§ PROBLEM DETAILS:
Using the records provided below, locate and copy each line that contains the word "install".

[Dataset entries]
------------------------------------

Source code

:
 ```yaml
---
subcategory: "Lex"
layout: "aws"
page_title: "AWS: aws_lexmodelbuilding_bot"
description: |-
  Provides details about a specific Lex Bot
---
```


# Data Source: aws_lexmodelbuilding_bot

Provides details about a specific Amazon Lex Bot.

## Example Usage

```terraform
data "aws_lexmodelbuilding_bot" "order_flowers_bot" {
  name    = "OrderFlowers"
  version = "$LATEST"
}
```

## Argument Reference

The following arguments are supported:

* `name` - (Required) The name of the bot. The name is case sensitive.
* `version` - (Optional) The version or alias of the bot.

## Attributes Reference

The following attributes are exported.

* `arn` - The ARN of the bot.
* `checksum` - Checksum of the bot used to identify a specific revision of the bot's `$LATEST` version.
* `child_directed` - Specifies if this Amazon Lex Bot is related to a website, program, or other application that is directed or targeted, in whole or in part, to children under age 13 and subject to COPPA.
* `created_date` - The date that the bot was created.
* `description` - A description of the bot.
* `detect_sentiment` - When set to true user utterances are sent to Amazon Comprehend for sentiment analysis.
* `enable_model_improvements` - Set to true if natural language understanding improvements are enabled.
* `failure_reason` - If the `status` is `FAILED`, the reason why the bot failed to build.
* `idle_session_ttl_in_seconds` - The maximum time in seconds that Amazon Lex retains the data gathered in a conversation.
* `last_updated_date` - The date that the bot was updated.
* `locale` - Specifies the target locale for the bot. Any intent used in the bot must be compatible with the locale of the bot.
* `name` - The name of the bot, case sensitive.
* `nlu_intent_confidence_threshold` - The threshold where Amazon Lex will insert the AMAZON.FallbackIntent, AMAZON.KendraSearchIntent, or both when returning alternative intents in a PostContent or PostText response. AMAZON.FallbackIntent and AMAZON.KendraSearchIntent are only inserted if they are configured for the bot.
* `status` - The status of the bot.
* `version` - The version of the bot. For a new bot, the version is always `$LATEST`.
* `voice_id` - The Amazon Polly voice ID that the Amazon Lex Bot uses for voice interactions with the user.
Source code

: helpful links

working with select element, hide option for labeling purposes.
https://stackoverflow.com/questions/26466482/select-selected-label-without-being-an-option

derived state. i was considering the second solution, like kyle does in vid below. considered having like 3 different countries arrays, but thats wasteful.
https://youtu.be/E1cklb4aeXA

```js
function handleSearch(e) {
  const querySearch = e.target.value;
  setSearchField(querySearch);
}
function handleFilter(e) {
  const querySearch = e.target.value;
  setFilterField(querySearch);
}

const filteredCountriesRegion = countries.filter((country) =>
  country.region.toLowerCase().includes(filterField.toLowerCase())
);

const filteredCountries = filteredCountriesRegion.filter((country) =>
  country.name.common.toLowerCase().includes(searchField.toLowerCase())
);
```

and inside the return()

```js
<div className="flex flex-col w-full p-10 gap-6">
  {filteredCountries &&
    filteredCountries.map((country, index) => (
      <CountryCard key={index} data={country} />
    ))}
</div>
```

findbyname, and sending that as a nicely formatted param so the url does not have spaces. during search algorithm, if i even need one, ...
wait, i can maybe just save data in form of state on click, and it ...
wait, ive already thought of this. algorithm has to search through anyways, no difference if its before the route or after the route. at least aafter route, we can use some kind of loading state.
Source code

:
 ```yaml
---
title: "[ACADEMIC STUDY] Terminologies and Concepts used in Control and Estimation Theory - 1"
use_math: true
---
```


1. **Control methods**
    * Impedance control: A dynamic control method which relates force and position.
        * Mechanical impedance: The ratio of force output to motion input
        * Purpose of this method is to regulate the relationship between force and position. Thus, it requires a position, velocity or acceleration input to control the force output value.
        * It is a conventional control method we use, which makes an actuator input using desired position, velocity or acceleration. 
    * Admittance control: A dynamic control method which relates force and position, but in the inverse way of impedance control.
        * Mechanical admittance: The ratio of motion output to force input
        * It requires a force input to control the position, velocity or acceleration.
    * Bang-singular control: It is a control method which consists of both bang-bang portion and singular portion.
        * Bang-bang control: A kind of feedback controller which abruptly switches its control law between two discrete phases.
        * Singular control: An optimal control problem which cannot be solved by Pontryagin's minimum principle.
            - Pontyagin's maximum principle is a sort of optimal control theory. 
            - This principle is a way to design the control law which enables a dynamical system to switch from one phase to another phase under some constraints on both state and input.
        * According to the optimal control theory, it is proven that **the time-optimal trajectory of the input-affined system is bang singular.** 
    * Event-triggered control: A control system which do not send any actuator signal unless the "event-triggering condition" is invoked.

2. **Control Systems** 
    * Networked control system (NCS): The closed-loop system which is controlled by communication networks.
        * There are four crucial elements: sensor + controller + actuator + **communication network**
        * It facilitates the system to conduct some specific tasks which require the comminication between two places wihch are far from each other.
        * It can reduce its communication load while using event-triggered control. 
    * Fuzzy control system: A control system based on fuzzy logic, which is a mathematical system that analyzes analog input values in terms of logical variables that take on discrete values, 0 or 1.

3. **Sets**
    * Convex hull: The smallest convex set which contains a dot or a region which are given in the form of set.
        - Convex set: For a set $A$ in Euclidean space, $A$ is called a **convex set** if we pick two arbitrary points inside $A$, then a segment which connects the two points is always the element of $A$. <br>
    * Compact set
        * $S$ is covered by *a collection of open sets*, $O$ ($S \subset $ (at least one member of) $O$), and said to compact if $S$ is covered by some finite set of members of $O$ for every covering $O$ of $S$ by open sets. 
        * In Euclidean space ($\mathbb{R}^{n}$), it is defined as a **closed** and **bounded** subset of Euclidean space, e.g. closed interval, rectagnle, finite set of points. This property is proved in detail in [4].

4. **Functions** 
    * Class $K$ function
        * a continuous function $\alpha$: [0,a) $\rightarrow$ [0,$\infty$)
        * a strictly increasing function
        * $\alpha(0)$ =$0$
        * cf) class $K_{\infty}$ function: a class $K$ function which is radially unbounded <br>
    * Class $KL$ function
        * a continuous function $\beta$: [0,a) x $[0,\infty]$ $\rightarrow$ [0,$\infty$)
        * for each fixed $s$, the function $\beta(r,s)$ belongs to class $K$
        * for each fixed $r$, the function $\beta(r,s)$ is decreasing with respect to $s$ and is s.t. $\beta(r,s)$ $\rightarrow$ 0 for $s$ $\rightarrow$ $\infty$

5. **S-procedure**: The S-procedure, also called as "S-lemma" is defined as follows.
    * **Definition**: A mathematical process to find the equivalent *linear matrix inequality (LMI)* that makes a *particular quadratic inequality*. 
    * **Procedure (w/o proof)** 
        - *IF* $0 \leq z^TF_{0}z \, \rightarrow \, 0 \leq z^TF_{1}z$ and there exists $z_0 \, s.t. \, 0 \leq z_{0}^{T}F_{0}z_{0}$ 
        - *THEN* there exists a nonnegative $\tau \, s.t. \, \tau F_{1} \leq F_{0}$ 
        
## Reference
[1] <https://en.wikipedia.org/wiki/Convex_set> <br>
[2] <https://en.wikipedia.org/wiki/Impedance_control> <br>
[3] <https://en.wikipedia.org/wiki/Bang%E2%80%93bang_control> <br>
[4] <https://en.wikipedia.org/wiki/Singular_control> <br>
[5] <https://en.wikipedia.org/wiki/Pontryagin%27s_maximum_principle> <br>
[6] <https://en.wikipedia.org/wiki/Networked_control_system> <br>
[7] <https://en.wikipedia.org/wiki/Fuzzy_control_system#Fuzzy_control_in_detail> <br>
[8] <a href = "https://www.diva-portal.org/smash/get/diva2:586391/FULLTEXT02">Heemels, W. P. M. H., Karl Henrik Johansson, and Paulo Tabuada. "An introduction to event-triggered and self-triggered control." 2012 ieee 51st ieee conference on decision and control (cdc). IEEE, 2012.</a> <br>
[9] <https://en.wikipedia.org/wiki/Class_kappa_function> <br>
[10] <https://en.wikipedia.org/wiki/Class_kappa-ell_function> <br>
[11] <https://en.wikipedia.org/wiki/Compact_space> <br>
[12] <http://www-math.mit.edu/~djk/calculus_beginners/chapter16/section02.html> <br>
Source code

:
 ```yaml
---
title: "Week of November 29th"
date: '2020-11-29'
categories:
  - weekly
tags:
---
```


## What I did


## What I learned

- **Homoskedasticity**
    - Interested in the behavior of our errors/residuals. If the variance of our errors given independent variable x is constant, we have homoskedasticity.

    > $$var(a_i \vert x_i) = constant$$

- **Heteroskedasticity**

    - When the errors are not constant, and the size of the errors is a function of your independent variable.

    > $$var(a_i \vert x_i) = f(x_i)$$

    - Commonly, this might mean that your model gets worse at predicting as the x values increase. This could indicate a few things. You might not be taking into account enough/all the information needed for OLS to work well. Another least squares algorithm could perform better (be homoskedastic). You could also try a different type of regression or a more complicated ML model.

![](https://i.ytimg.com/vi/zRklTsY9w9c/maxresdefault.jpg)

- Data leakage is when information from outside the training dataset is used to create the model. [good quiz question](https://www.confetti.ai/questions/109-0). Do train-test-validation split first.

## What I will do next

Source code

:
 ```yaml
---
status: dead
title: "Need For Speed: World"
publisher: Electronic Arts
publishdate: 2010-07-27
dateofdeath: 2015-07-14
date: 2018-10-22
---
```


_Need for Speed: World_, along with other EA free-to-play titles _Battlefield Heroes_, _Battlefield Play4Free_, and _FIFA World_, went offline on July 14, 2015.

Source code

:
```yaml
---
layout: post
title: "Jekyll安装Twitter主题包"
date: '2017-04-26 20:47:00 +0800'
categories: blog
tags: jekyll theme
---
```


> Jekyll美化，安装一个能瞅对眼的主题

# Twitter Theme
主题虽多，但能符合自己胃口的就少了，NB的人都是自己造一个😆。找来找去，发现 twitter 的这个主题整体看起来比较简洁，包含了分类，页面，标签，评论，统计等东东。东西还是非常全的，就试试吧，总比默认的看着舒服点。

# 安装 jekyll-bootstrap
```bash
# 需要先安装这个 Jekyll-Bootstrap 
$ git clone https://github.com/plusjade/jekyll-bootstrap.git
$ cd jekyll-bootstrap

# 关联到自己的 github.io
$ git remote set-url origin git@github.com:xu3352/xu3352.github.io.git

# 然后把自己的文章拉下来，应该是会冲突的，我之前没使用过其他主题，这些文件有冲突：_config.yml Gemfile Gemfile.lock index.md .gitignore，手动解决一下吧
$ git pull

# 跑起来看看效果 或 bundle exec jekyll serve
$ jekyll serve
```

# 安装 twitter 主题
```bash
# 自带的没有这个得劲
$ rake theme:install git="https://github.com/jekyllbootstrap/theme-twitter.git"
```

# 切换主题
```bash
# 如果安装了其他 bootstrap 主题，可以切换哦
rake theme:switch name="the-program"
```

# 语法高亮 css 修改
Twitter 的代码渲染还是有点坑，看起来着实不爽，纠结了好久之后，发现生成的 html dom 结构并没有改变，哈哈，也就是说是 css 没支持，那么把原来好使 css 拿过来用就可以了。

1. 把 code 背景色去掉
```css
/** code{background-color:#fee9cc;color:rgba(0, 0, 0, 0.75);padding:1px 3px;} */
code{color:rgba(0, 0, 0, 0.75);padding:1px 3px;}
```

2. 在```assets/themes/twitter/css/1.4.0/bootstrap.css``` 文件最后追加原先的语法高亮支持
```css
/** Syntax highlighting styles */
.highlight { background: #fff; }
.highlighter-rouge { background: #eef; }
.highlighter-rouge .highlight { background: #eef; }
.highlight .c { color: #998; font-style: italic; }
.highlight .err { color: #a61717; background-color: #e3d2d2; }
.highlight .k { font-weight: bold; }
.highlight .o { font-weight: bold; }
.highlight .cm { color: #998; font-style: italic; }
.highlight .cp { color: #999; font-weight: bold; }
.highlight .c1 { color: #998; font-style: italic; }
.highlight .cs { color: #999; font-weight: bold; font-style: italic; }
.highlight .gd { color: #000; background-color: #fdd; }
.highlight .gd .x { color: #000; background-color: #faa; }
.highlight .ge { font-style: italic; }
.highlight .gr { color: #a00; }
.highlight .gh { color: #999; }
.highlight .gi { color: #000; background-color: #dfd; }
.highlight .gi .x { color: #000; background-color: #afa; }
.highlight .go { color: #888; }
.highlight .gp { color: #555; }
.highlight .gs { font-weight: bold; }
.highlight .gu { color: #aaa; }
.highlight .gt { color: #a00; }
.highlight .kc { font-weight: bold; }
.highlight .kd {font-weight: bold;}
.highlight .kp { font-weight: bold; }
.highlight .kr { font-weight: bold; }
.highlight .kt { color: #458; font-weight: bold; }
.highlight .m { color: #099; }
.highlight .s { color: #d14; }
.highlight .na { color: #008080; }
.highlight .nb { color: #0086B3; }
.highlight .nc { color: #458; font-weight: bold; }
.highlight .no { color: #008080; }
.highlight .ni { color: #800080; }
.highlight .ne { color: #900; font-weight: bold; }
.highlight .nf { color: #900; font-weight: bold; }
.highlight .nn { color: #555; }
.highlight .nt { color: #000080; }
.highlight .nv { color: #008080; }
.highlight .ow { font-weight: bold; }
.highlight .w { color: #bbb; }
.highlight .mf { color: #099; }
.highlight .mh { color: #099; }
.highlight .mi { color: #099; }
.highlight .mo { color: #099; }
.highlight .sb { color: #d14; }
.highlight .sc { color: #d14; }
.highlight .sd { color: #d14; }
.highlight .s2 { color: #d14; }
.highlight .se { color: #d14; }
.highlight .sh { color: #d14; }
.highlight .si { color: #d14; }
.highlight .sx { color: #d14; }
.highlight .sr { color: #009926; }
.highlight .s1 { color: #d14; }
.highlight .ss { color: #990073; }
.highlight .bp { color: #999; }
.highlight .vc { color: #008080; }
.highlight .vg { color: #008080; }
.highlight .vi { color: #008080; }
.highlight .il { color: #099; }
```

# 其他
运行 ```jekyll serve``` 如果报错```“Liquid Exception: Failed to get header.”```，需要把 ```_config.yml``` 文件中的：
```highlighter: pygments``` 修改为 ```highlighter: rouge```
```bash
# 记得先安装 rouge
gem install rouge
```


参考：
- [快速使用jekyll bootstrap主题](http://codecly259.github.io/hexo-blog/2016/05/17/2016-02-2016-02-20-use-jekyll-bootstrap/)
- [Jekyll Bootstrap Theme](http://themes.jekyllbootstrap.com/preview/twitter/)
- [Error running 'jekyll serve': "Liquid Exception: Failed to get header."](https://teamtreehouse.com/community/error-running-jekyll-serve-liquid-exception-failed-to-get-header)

------------------------------------

§ SOLUTION TO THE PROBLEM:
$ rake theme:install git="https://github.com/jekyllbootstrap/theme-twitter.git"
gem install rouge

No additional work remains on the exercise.